Ørsted's Hardy said claims that wind farms are killing whales are "not scientific" but "very much politically motivated misinformation".
Another conservative public policy group, the Heartland Institute, has also pushed back against offshore wind projects. At the institute Arthur B. H. Sterling Burnett, director of the Robinson Center on Climate and Environmental Policy, said wind projects are unfairly subject to regulatory restrictions compared to fossil fuel projects.

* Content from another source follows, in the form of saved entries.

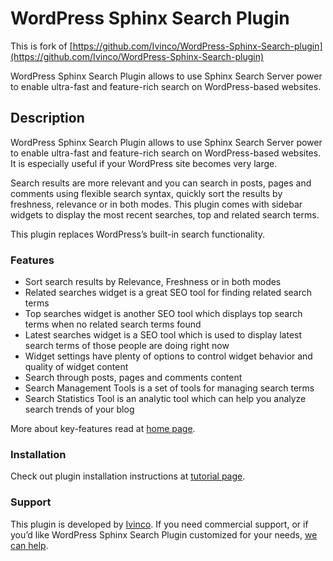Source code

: WordPress Sphinx Search Plugin
========

This is fork of [https://github.com/Ivinco/WordPress-Sphinx-Search-plugin](https://github.com/Ivinco/WordPress-Sphinx-Search-plugin)

WordPress Sphinx Search Plugin allows to use Sphinx Search Server power to enable ultra-fast and feature-rich search on WordPress-based websites.

Description
--------
WordPress Sphinx Search Plugin allows to use Sphinx Search Server power to enable ultra-fast and feature-rich search on WordPress-based websites. It is especially useful if your WordPress site becomes very large.

Search results are more relevant and you can search in posts, pages and comments using flexible search syntax, quickly sort the results by freshness, relevance or in both modes. This plugin comes with sidebar widgets to display the most recent searches, top and related search terms.

This plugin replaces WordPress’s built-in search functionality.

### Features

 *   Sort search results by Relevance, Freshness or in both modes
 *   Related searches widget is a great SEO tool for finding related search terms
 *   Top searches widget is another SEO tool which displays top search terms when no related search terms found
 *   Latest searches widget is a SEO tool which is used to display latest search terms of those people are doing right now
 *   Widget settings have plenty of options to control widget behavior and quality of widget content
 *   Search through posts, pages and comments content
 *   Search Management Tools is a set of tools for managing search terms
 *   Search Statistics Tool is an analytic tool which can help you analyze search trends of your blog

More about key-features read at [home page](http://www.ivinco.com/software/wordpress-sphinx-search/ "WordPress Sphinx Search Plugin").

### Installation

Check out plugin installation instructions at [tutorial page](http://www.ivinco.com/software/wordpress-sphinx-search-tutorial/ "WordPress Sphinx Search plugin tutorial").

### Support

This plugin is developed by [Ivinco](http://www.ivinco.com/ "Ivinco Full-text Search Experts"). If you need commercial support, or if you’d like WordPress Sphinx Search Plugin
customized for your needs, [we can help](http://www.ivinco.com/contact-us/ "Ivinco contact"). 

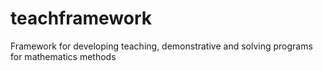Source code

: teachframework
==============

Framework for developing teaching, demonstrative and solving programs for mathematics methods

"We believe it should be held to the same standard as any oil and gas project," Burnett said.
What is the impact of misinformation?
Opponents of offshore wind are using unsupported claims about harming whales to try to stop the projects, with some of the most vigorous opposition centered in New Jersey.
Misinformation could create resentment in coastal communities where developers are required to build infrastructure along the coast to operate wind farms.
Republican politicians have taken seriously the opposition of coastal towns and community groups. GOP congressman from New Jersey, maryland And Arizona gets the US Government Accountability Office open an inquiry Want a halt to further projects regarding the impacts of the offshore wind industry on commercial fishing and marine life.
New Jersey's Democrat-controlled legislature remains firmly behind the industry.
Are whales affected by climate change?
One reason whale advocates are pushing for renewable energy is that they say climate change is harming the animals — and less reliance on fossil fuels would help solve that problem.
Scientists say global warming is causing whales' favorite food - small crustaceans - to move as the water warms.
it means whale strayed from protected areas At sea in search of food, making them vulnerable to ship strikes and entanglements. Large whales play an extremely important role in the ecosystem by storing carbon, so some scientists say they are also part of the solution to climate change.